# 00_scope.ipynb
# Climate Wine Project – Spatial Analysis of Wine Production in Alentejo

## 1. Introduction
This notebook defines the scope of the spatial analysis project of wine production in Alentejo, Portugal. 
The goal is to investigate how climatic variables (annual mean temperature and precipitation) influence wine production, identify spatial patterns,
and detect potential areas of risk or opportunity.

## 2. Main Question
**How do climatic variables (annual mean temperature and precipitation) influence wine production by municipality in Alentejo?**

## 3. Sub-Questions
1. **Which municipalities have the highest productivity, and how does this relate to climate?**  
   - Deliverable: map of wine production per municipality with climate overlays.
2. **Where are there areas of high production under high climatic stress?**  
   - Deliverable: hotspot maps showing production in regions with climatic stress.
3. **Are there clear spatial patterns in production distribution (high or low production clusters)?**  
   - Deliverable: spatial cluster analysis using QGIS and Python (geopandas, rasterio, matplotlib).
4. **How does climate variability over the years affect average production per municipality?**  
   - Deliverable: time series graphs, trend analysis, and temporal correlation analysis.

## 4. Objectives
- Demonstrate integration of **spatial analysis and statistics**.  
- Apply **Python (pandas, geopandas, rasterio, matplotlib, seaborn)** and **QGIS** for georeferenced data analysis.  
- Produce **clear visualizations** to interpret patterns and risks in viticultural production.

## 5. Deliverables
- File: `notebooks/00_scope.ipynb` → questions, scope, and analysis plan.  
- Maps, graphs, and statistical analyses addressing each sub-question.  
- Organized dataset for future analyses (CSV, shapefiles, raster).

## 6. Tools
- **QGIS**: visualization and spatial analysis.  
- **Python**: pandas, geopandas, rasterio, matplotlib, seaborn.  
- **Git/GitHub**: version control and online portfolio.


In [1]:
# Sub-question 1: Which municipalities have the highest productivity, and how does this relate to climate?

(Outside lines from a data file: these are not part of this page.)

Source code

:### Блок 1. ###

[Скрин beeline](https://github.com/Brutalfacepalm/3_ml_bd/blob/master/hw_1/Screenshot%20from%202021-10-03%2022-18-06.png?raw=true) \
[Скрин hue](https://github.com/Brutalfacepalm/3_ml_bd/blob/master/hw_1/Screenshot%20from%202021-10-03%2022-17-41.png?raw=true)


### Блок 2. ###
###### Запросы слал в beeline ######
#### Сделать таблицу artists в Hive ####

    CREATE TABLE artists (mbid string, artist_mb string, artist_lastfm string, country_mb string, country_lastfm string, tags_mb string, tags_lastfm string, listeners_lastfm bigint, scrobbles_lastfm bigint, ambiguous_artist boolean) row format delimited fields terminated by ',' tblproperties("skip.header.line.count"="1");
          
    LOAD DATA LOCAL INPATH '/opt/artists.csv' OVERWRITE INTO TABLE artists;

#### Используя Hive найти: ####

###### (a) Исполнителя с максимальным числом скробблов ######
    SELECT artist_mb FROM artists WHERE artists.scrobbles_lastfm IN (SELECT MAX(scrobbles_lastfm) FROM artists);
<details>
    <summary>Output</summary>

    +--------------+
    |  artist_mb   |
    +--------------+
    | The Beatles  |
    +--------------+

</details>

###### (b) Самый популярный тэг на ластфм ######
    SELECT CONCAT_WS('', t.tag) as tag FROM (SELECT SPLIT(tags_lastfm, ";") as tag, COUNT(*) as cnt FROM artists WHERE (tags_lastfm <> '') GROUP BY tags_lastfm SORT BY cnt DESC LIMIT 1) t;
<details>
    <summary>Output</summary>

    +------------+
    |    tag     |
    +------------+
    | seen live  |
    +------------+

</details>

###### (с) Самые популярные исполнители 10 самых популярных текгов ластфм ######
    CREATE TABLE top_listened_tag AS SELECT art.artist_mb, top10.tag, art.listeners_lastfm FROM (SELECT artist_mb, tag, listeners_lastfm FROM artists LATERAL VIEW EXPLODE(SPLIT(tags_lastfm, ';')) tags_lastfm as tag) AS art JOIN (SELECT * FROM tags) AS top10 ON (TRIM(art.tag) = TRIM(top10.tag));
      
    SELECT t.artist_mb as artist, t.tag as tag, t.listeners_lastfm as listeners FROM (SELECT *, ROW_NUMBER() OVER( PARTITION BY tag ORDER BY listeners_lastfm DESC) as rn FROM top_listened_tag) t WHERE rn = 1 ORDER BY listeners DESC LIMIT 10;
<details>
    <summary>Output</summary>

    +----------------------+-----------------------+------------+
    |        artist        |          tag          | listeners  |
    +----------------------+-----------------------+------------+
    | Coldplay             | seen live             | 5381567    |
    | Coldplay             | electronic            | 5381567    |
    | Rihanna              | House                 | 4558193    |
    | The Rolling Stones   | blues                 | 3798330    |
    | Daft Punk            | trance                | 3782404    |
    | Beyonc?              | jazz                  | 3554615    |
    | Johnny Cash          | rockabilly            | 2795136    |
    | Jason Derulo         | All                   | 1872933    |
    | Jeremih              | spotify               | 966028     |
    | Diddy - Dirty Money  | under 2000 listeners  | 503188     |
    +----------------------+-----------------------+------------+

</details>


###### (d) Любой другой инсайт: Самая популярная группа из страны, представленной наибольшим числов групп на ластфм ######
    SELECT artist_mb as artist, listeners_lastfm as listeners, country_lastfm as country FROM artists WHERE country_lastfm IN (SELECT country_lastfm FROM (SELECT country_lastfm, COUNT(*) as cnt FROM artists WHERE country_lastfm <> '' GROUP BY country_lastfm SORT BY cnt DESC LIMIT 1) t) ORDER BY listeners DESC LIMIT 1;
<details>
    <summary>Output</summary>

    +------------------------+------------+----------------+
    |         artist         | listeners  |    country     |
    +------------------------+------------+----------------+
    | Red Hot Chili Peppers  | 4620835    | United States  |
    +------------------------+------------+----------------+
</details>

# TODO: Import necessary libraries
# import pandas as pd
# import geopandas as gpd
# import matplotlib.pyplot as plt

# TODO: Load wine production data
# wine_data = pd.read_csv("data/wine_production.csv")

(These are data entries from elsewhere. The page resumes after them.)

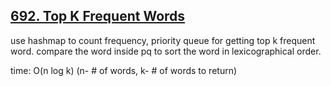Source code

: ## [692. Top K Frequent Words](https://leetcode.com/problems/top-k-frequent-words/description/)

use hashmap to count frequency, priority queue for getting top k frequent word. compare the word inside pq to sort the word in lexicographical order.

time: O(n log k) (n- # of words, k- # of words to return)
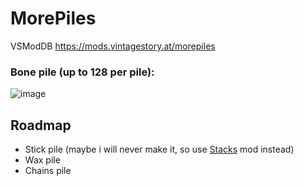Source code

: # MorePiles

VSModDB https://mods.vintagestory.at/morepiles

### Bone pile (up to 128 per pile):

![image](https://user-images.githubusercontent.com/69315569/126160730-b61b720a-bf05-4809-b88b-b2368196e101.png)

## Roadmap
- Stick pile (maybe i will never make it, so use [Stacks](https://mods.vintagestory.at/show/mod/271) mod instead)
- Wax pile
- Chains pile
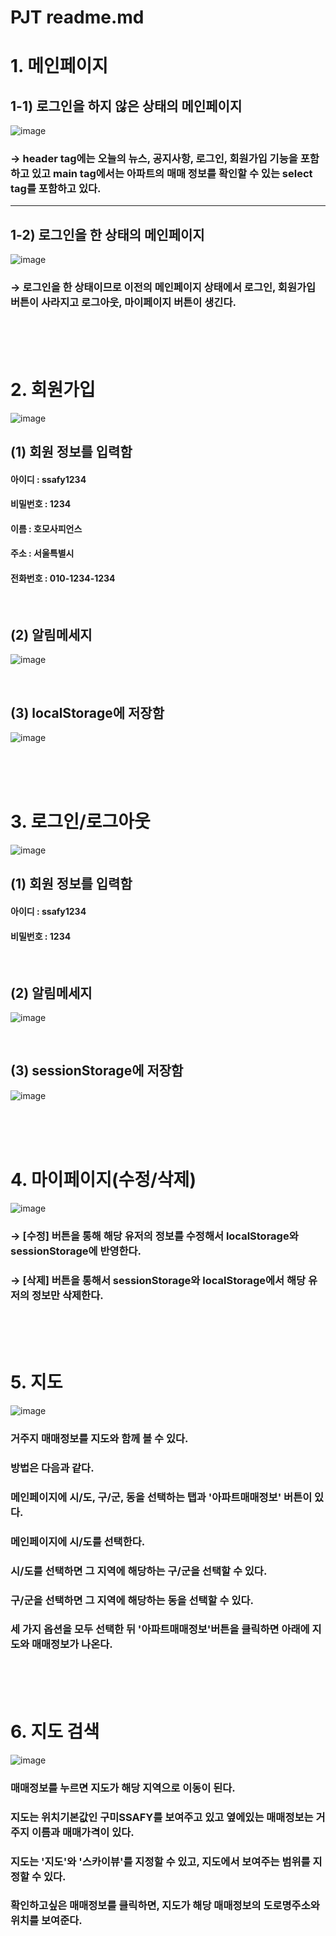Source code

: # PJT readme.md

# 1. 메인페이지
## 1-1) 로그인을 하지 않은 상태의 메인페이지
![image](https://user-images.githubusercontent.com/81174840/226148949-7a2fdd39-e5af-4170-89e7-7b1bccc59f48.png)
### → header tag에는 오늘의 뉴스, 공지사항, 로그인, 회원가입 기능을 포함하고 있고 main tag에서는 아파트의 매매 정보를 확인할 수 있는 select tag를 포함하고 있다.
***
## 1-2) 로그인을 한 상태의 메인페이지
![image](https://user-images.githubusercontent.com/81174840/226148967-058bbabf-28a5-4346-93d8-e05063b5dc73.png)
### → 로그인을 한 상태이므로 이전의 메인페이지 상태에서 로그인, 회원가입 버튼이 사라지고 로그아웃, 마이페이지 버튼이 생긴다.

<br><br><br>

# 2. 회원가입
![image](https://user-images.githubusercontent.com/81174840/226148970-00f304e9-a384-4c4d-b8d1-df96117559e7.png)
## (1) 회원 정보를 입력함
#### 아이디 : ssafy1234
#### 비밀번호 : 1234
#### 이름 : 호모사피언스
#### 주소 : 서울특별시
#### 전화번호 : 010-1234-1234

<br>

## (2) 알림메세지
![image](https://user-images.githubusercontent.com/81174840/226148976-4dc9d5e0-aed0-462a-ba6a-3dd2ab1816dc.png)

<br>

## (3) localStorage에 저장함
![image](https://user-images.githubusercontent.com/81174840/226148979-8f929101-7e27-44dd-bc3b-c73e68e6b610.png)


<br><br><br>

# 3. 로그인/로그아웃
![image](https://user-images.githubusercontent.com/81174840/226148982-2cf1cd0c-63e6-43c6-8388-2119088e3894.png)
## (1) 회원 정보를 입력함
#### 아이디 : ssafy1234
#### 비밀번호 : 1234

<br>

## (2) 알림메세지
![image](https://user-images.githubusercontent.com/81174840/226148985-6881eb66-5447-4948-ab96-2c5c51b466b0.png)

<br>

## (3) sessionStorage에 저장함
![image](https://user-images.githubusercontent.com/81174840/226148986-d4d742a3-ed02-4883-a29b-ecb16f42d1ad.png)

<br><br><br>

# 4. 마이페이지(수정/삭제)
![image](https://user-images.githubusercontent.com/81174840/226148989-ab46f5c1-b838-4e0c-8ead-d04b50666784.png)
### → [수정] 버튼을 통해 해당 유저의 정보를 수정해서 localStorage와 sessionStorage에 반영한다.
### → [삭제] 버튼을 통해서 sessionStorage와 localStorage에서 해당 유저의 정보만 삭제한다.

<br><br><br>

# 5. 지도
![image](https://user-images.githubusercontent.com/81174840/226148993-289005a9-84b8-401b-a09a-361abcf3c856.png)
### 거주지 매매정보를 지도와 함께 볼 수 있다.
### 방법은 다음과 같다.
### 메인페이지에 시/도, 구/군, 동을 선택하는 탭과 '아파트매매정보' 버튼이 있다.
### 메인페이지에 시/도를 선택한다.
### 시/도를 선택하면 그 지역에 해당하는 구/군을 선택할 수 있다.
### 구/군을 선택하면 그 지역에 해당하는 동을 선택할 수 있다.
### 세 가지 옵션을 모두 선택한 뒤 '아파트매매정보'버튼을 클릭하면 아래에 지도와 매매정보가 나온다.

<br><br><br>

# 6. 지도 검색
![image](https://user-images.githubusercontent.com/81174840/226148999-2c50e5e8-b33e-4611-827d-1235cfb10d81.png)
### 매매정보를 누르면 지도가 해당 지역으로 이동이 된다.

### 지도는 위치기본값인 구미SSAFY를 보여주고 있고 옆에있는 매매정보는 거주지 이름과 매매가격이 있다.

### 지도는 '지도'와 '스카이뷰'를 지정할 수 있고, 지도에서 보여주는 범위를 지정할 수 있다.

### 확인하고싶은 매매정보를 클릭하면, 지도가 해당 매매정보의 도로명주소와 위치를 보여준다.
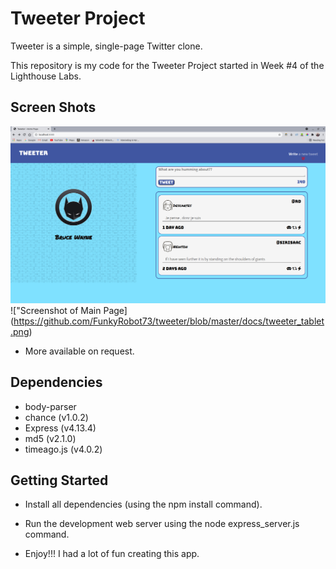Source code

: # Tweeter Project

Tweeter is a simple, single-page Twitter clone.

This repository is my code for the Tweeter Project started in Week #4 of the Lighthouse Labs.

## Screen Shots

!["Screenshot of Main Page](https://github.com/FunkyRobot73/tweeter/blob/master/docs/tweeter_main.png)
!["Screenshot of Main Page] (https://github.com/FunkyRobot73/tweeter/blob/master/docs/tweeter_tablet.png)

- More available on request.

## Dependencies

- body-parser
- chance (v1.0.2)
- Express (v4.13.4)
- md5 (v2.1.0)
- timeago.js (v4.0.2)

## Getting Started

- Install all dependencies (using the npm install command).

- Run the development web server using the node express_server.js command.

- Enjoy!!! I had a lot of fun creating this app.
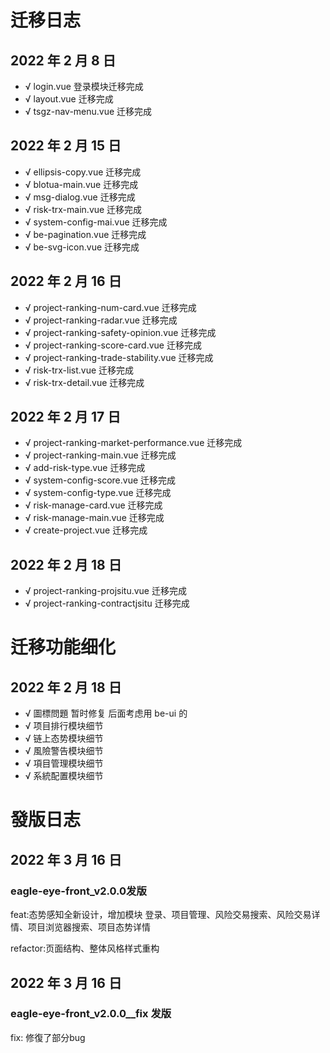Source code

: # 迁移日志

## 2022 年 2 月 8 日

* √ login.vue 登录模块迁移完成  
* √ layout.vue 迁移完成
* √ tsgz-nav-menu.vue 迁移完成

## 2022 年 2 月 15 日

* √ ellipsis-copy.vue 迁移完成
* √ blotua-main.vue 迁移完成
* √ msg-dialog.vue 迁移完成
* √ risk-trx-main.vue 迁移完成
* √ system-config-mai.vue 迁移完成
* √ be-pagination.vue 迁移完成
* √ be-svg-icon.vue 迁移完成

## 2022 年 2 月 16 日

* √ project-ranking-num-card.vue 迁移完成
* √ project-ranking-radar.vue 迁移完成
* √ project-ranking-safety-opinion.vue 迁移完成
* √ project-ranking-score-card.vue 迁移完成
* √ project-ranking-trade-stability.vue 迁移完成
* √ risk-trx-list.vue 迁移完成
* √ risk-trx-detail.vue 迁移完成

## 2022 年 2 月 17 日

* √ project-ranking-market-performance.vue 迁移完成
* √ project-ranking-main.vue 迁移完成
* √ add-risk-type.vue 迁移完成
* √ system-config-score.vue 迁移完成
* √ system-config-type.vue 迁移完成
* √ risk-manage-card.vue 迁移完成
* √ risk-manage-main.vue 迁移完成
* √ create-project.vue 迁移完成

## 2022 年 2 月 18 日

* √ project-ranking-projsitu.vue 迁移完成
* √ project-ranking-contractjsitu 迁移完成

# 迁移功能细化

## 2022 年 2 月 18 日

* √ 圖標問題 暂时修复 后面考虑用 be-ui 的
* √ 项目排行模块细节
* √ 链上态势模块细节
* √ 風險警告模块细节
* √ 項目管理模块细节
* √ 系統配置模块细节


# 發版日志

## 2022 年 3 月 16 日

### eagle-eye-front_v2.0.0发版

feat:态势感知全新设计，增加模块 登录、项目管理、风险交易搜索、风险交易详情、项目浏览器搜索、项目态势详情  

refactor:页面结构、整体风格样式重构  

## 2022 年 3 月 16 日
### eagle-eye-front_v2.0.0__fix 发版

fix: 修復了部分bug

# TODO: Load climate data (temperature, precipitation)
# climate_data = pd.read_csv("data/climate.csv")

# TODO: Merge datasets on municipality
# merged_data = wine_data.merge(climate_data, on="municipality")

# TODO: Create a map showing wine production per municipality
# TODO: Overlay climate variables on the map


In [2]:
# Sub-question 2: Where are there areas of high production under high climatic stress?

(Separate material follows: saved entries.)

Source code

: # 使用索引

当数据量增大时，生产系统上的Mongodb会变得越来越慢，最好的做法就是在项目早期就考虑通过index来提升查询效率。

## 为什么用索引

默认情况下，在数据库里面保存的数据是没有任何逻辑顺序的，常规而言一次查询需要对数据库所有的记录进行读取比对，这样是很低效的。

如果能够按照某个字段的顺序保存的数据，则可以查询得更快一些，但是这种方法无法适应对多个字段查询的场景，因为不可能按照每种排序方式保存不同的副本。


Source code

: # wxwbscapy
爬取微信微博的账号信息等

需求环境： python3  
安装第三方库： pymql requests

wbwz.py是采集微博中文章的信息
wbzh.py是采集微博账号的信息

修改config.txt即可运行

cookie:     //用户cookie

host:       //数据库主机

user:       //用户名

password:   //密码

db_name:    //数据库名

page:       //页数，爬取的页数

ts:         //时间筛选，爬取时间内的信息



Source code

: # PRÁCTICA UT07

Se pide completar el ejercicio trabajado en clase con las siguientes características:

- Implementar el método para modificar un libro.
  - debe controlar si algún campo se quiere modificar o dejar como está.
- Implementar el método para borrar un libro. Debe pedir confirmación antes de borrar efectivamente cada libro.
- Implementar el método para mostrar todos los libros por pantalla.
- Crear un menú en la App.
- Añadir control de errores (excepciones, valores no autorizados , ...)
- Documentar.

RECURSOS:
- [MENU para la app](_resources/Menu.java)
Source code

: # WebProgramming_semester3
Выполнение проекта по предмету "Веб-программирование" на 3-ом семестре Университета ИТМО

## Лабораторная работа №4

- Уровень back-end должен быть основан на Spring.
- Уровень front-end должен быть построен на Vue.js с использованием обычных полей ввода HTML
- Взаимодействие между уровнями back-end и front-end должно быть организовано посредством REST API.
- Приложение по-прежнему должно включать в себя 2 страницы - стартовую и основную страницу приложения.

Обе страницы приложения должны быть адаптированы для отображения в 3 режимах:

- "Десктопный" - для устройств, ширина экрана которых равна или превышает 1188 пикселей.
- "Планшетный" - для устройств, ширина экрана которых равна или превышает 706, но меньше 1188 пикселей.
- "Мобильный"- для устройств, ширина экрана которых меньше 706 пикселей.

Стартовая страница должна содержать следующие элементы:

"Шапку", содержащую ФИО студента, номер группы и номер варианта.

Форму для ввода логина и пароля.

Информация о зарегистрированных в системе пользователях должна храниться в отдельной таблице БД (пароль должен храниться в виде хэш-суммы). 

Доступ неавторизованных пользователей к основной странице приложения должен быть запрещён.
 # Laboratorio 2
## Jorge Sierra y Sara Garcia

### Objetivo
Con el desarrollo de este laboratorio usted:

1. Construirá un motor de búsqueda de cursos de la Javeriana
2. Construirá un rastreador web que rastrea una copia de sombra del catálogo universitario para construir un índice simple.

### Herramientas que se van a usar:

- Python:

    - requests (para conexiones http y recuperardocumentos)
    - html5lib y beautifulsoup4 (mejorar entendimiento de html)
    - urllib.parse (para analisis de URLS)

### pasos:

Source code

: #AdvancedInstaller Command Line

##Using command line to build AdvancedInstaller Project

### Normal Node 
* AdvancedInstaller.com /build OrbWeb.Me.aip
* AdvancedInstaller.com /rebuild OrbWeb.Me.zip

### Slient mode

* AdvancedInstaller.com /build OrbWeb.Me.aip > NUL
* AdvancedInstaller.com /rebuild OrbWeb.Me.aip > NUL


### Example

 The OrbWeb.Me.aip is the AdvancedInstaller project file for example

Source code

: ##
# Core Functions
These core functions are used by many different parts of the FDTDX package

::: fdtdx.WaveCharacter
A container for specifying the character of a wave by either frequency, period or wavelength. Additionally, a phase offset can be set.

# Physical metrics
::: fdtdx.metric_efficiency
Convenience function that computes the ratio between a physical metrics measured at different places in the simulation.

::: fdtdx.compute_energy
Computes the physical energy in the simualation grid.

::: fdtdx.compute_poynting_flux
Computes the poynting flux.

# TODO: Identify hotspots in production data
# TODO: Combine with climate stress variables
# TODO: Visualize hotspots on a map using geopandas/matplotlib


In [3]:
# Sub-question 3: Are there clear spatial patterns in production distribution?

# TODO: Perform spatial clustering analysis
# TODO: Identify clusters of high/low production
# TODO: Visualize clusters on a map


In [4]:
# Sub-question 4: How does climate variability over the years affect average production per municipality?

# TODO: Load historical climate and production data
# TODO: Calculate yearly averages per municipality
# TODO: Perform correlation/trend analysis
# TODO: Plot time series graphs showing trends


## 2. Data Collection

This phase involved collecting the datasets required for the spatial analysis of wine production in Alentejo.
The datasets include production data, administrative boundaries, and climate variables.

### Datasets

- **Wine production per municipality**  
  - Source: IVV / INE (CSV format)  
  - Contains yearly wine production data for each municipality.

- **Administrative boundaries (municipalities)**  
  - Source: DGT / GADM (Shapefile / GeoJSON)  
  - Geospatial boundaries of municipalities in Alentejo.

- **Climate data**  
  - Source: WorldClim / Copernicus  
  - Raster format (GeoTIFF) with annual mean temperature and total precipitation.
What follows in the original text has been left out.